DATA SUPPLIED »
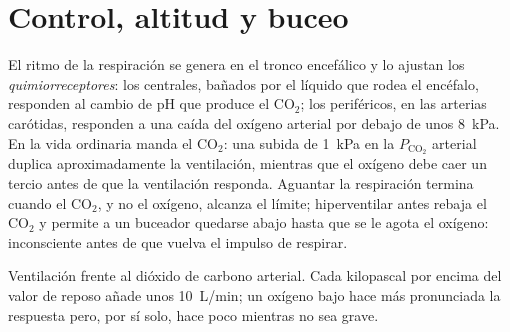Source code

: \section{Control, altitud y buceo}

\begin{proposition}\label{prop:b1:gas-exchange:control}
El ritmo de la respiración se genera en el tronco encefálico y lo ajustan
los \emph{quimiorreceptores}: los centrales, bañados por el líquido que
rodea el encéfalo, responden al cambio de pH que produce el
$\mathrm{CO_2}$; los periféricos, en las arterias carótidas, responden a una
caída del oxígeno arterial por debajo de unos \qty{8}{kPa}. En la vida
ordinaria manda el $\mathrm{CO_2}$: una subida de \qty{1}{kPa} en la
$P_{\mathrm{CO_2}}$ arterial duplica aproximadamente la ventilación,
mientras que el oxígeno debe caer un tercio antes de que la ventilación
responda. Aguantar la respiración termina cuando el $\mathrm{CO_2}$, y no el
oxígeno, alcanza el límite; hiperventilar antes rebaja el $\mathrm{CO_2}$ y
permite a un buceador quedarse abajo hasta que se le agota el oxígeno:
inconsciente antes de que vuelva el impulso de respirar.
\end{proposition}

\begin{omfigure}

{\small Ventilación frente al dióxido de carbono arterial. Cada kilopascal
por encima del valor de reposo añade unos \qty{10}{L/min}; un oxígeno bajo
hace más pronunciada la respuesta pero, por sí solo, hace poco mientras no
sea grave.}
\end{omfigure}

ASSIGNED TASK »
Reproduce, unchanged, the line containing "arterial duplica aproximadamente" and each line after it through the end of the listing above, and nothing else.

RESULT »
$P_{\mathrm{CO_2}}$ arterial duplica aproximadamente la ventilación,
mientras que el oxígeno debe caer un tercio antes de que la ventilación
responda. Aguantar la respiración termina cuando el $\mathrm{CO_2}$, y no el
oxígeno, alcanza el límite; hiperventilar antes rebaja el $\mathrm{CO_2}$ y
permite a un buceador quedarse abajo hasta que se le agota el oxígeno:
inconsciente antes de que vuelva el impulso de respirar.
\end{proposition}

\begin{omfigure}

{\small Ventilación frente al dióxido de carbono arterial. Cada kilopascal
por encima del valor de reposo añade unos \qty{10}{L/min}; un oxígeno bajo
hace más pronunciada la respuesta pero, por sí solo, hace poco mientras no
sea grave.}
\end{omfigure}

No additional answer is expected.